Kashmir tourism: In paradise on earth, few earthy matters cause trouble
If policymakers would keep pace with tourist arrivals, Kashmir truly would be paradise on earth and Rs 950 cr tourist destination would move up one notch.
And the Rs 950 crore Kashmir tourist destination would move up one notch. The last few years have seen Maharashtra and Gujarat emerge as the two main tourist belts with West Bengal emerging as the leader during the Pooja holidays. But as more virgin areas are opened up and private players join forces, Kashmir is witnessing a surge in winter sports with Gulmarg becoming a big attraction.

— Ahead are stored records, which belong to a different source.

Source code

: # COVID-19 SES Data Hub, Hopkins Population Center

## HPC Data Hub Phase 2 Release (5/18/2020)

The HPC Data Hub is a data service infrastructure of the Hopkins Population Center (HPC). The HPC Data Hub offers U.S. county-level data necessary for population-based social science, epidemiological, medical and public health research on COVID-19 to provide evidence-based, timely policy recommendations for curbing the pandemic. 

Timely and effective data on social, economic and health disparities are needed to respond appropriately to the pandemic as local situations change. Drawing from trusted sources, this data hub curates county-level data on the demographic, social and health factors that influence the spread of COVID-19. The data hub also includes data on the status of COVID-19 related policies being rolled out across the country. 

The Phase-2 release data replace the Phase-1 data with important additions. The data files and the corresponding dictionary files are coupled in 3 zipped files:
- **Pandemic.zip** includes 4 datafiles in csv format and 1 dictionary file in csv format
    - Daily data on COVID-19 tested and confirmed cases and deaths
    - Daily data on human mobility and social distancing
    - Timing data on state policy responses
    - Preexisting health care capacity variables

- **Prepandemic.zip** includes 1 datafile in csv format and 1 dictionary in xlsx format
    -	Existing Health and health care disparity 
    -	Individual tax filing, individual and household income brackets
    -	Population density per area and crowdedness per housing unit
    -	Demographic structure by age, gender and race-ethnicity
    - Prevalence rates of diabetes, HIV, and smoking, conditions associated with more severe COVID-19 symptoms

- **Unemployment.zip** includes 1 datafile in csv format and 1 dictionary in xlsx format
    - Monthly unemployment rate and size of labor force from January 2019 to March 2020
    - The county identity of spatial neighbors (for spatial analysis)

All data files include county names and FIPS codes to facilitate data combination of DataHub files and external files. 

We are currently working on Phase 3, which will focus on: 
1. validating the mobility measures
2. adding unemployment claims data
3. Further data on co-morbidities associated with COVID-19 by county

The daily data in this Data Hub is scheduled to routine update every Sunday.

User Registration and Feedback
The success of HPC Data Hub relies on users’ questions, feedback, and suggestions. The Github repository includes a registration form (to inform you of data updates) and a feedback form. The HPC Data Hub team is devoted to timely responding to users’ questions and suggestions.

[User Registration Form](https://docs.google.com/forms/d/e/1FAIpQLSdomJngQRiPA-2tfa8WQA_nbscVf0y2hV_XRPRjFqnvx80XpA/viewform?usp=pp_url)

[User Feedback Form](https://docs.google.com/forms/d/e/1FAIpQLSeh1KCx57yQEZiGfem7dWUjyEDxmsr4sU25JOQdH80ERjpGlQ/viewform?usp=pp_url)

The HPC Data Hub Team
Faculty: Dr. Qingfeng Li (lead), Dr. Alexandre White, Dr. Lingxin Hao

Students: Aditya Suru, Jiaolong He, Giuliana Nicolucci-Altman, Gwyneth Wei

“We created a new milestone in skiing this winter,” says a happy Director Tourism, Talat Ahmad. “For the first time, we successfully introduced free style skiing with euro copters from 5000 ft and believe me, we had 200 foreign participants.”
With its powder snow and expensive winter sports, this time Gulmarg was too busy hosting high spending domestic tourist and foreigners to complain about the long-drawn out winter. Last month, Tina and Anil Ambani took off for Gulmarg to ski with their kids.
Right now, says Umer Tramboo of Khyber Resorts, the Rs 150 crore luxury hotel in Gulmarg, the occupancy is 80 percent. “Earlier, Gulmarg in winter was all about foreigners but as we marketed our resort, we had more high spending domestic tourists in Gulmarg than foreigners.” Then there are the honeymooners. From the mandap to Gulmarg, tourist arrival in this category has shown a 40 % increase in the first three months of this year.
Bollywood can’t be far behind. Last summer saw eight Bollywood crews, and this summer, eight film crews have already approached for mandatory permission and facilitation with five finalising their plans. Then commercialising white water rafting is paying rich dividends.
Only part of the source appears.